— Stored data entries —
Start of Block

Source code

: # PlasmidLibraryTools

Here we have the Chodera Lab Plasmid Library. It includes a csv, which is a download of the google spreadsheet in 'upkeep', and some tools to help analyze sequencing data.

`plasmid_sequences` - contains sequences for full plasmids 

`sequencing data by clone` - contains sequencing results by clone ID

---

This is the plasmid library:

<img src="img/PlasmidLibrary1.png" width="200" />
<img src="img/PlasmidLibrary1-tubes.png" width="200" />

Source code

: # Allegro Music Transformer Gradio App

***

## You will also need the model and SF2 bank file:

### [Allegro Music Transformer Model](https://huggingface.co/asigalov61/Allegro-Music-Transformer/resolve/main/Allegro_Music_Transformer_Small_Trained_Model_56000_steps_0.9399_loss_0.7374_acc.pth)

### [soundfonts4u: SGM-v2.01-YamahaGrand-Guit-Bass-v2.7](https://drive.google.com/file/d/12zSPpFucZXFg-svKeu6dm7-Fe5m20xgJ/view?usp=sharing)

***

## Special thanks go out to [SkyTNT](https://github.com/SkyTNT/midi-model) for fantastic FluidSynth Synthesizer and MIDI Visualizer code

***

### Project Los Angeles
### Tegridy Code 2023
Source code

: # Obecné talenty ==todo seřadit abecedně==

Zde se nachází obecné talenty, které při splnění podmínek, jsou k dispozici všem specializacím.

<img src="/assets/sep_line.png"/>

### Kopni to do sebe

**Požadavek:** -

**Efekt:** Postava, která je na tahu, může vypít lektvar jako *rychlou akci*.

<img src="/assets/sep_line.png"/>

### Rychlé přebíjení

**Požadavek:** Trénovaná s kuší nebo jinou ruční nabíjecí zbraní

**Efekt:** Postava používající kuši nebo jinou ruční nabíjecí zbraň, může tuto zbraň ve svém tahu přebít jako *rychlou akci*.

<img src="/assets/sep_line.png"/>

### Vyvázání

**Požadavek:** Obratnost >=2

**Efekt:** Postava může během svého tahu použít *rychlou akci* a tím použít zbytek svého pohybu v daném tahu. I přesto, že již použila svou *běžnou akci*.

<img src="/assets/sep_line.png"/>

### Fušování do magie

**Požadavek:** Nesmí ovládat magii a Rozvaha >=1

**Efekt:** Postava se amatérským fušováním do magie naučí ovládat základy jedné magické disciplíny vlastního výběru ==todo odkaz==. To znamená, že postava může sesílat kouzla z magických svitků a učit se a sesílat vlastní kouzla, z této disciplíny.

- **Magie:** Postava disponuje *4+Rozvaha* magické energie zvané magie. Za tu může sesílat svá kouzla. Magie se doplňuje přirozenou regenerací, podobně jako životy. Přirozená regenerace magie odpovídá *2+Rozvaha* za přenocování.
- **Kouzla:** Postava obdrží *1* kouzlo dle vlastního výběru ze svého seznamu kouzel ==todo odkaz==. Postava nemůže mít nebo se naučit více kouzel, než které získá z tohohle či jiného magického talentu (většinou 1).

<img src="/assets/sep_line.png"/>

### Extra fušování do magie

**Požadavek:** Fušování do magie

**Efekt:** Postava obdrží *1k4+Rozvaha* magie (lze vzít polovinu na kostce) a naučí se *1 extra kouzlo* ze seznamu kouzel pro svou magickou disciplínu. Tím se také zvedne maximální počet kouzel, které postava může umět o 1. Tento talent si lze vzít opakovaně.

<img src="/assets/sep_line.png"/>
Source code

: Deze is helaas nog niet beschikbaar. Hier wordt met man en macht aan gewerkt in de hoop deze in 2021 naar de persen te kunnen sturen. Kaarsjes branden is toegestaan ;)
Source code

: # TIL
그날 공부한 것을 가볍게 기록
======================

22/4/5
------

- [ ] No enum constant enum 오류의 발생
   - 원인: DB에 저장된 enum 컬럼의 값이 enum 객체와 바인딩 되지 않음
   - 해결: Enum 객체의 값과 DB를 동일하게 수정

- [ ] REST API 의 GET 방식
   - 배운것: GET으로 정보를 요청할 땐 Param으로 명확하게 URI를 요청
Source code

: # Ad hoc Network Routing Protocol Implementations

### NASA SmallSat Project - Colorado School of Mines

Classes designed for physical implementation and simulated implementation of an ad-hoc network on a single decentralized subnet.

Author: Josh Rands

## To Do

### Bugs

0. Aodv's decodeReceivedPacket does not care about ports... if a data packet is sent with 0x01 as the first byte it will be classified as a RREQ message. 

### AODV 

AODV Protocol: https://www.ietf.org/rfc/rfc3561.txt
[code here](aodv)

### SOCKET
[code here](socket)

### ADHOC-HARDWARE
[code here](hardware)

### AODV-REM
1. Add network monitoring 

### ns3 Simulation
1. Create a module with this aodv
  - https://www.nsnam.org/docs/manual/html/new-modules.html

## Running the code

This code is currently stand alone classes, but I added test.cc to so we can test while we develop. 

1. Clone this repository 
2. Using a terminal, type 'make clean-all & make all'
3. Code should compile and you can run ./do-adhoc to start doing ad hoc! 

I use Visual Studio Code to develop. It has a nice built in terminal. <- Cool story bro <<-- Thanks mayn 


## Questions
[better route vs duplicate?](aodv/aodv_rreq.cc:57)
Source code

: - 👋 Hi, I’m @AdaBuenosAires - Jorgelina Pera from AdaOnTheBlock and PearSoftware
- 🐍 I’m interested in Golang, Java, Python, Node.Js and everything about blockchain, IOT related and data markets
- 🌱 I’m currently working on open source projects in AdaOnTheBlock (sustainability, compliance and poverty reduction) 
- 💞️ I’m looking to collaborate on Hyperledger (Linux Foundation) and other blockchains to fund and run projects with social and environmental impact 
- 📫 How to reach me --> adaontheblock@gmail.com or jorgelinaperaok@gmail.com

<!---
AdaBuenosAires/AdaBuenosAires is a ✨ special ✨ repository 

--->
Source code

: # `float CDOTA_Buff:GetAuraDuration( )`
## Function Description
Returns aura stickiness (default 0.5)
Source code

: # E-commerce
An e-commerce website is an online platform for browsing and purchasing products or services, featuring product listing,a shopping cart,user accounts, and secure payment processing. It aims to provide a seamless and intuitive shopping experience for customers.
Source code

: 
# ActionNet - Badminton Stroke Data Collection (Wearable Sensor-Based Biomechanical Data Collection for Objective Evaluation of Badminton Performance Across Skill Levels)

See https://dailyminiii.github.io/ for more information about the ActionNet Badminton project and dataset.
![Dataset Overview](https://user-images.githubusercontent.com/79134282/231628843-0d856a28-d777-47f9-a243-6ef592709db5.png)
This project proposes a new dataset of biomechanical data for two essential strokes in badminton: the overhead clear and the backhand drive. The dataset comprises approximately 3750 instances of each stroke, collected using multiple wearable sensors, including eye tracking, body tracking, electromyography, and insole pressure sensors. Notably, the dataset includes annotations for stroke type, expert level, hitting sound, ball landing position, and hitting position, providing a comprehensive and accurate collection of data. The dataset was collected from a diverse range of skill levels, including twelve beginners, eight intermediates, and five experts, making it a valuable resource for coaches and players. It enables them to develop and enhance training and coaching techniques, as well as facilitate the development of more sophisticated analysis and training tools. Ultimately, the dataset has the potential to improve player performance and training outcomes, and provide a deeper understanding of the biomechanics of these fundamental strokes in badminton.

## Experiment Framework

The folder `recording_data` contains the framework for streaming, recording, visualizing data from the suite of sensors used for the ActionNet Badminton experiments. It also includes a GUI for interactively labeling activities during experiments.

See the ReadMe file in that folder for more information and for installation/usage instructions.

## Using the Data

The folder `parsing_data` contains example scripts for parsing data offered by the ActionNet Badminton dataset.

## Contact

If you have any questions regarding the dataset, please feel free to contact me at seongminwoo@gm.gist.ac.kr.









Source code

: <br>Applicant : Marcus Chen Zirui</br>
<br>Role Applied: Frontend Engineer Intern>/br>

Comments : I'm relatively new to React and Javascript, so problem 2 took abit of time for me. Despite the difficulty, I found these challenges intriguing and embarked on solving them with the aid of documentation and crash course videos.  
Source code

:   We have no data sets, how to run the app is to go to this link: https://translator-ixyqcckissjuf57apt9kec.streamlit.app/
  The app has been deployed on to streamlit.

End of Block

— EXERCISE DIRECTIONS —
Take the entries above and copy out all lines with the string "kouzel".

— ANSWER BOX —
- **Kouzla:** Postava obdrží *1* kouzlo dle vlastního výběru ze svého seznamu kouzel ==todo odkaz==. Postava nemůže mít nebo se naučit více kouzel, než které získá z tohohle či jiného magického talentu (většinou 1).
**Efekt:** Postava obdrží *1k4+Rozvaha* magie (lze vzít polovinu na kostce) a naučí se *1 extra kouzlo* ze seznamu kouzel pro svou magickou disciplínu. Tím se také zvedne maximální počet kouzel, které postava může umět o 1. Tento talent si lze vzít opakovaně.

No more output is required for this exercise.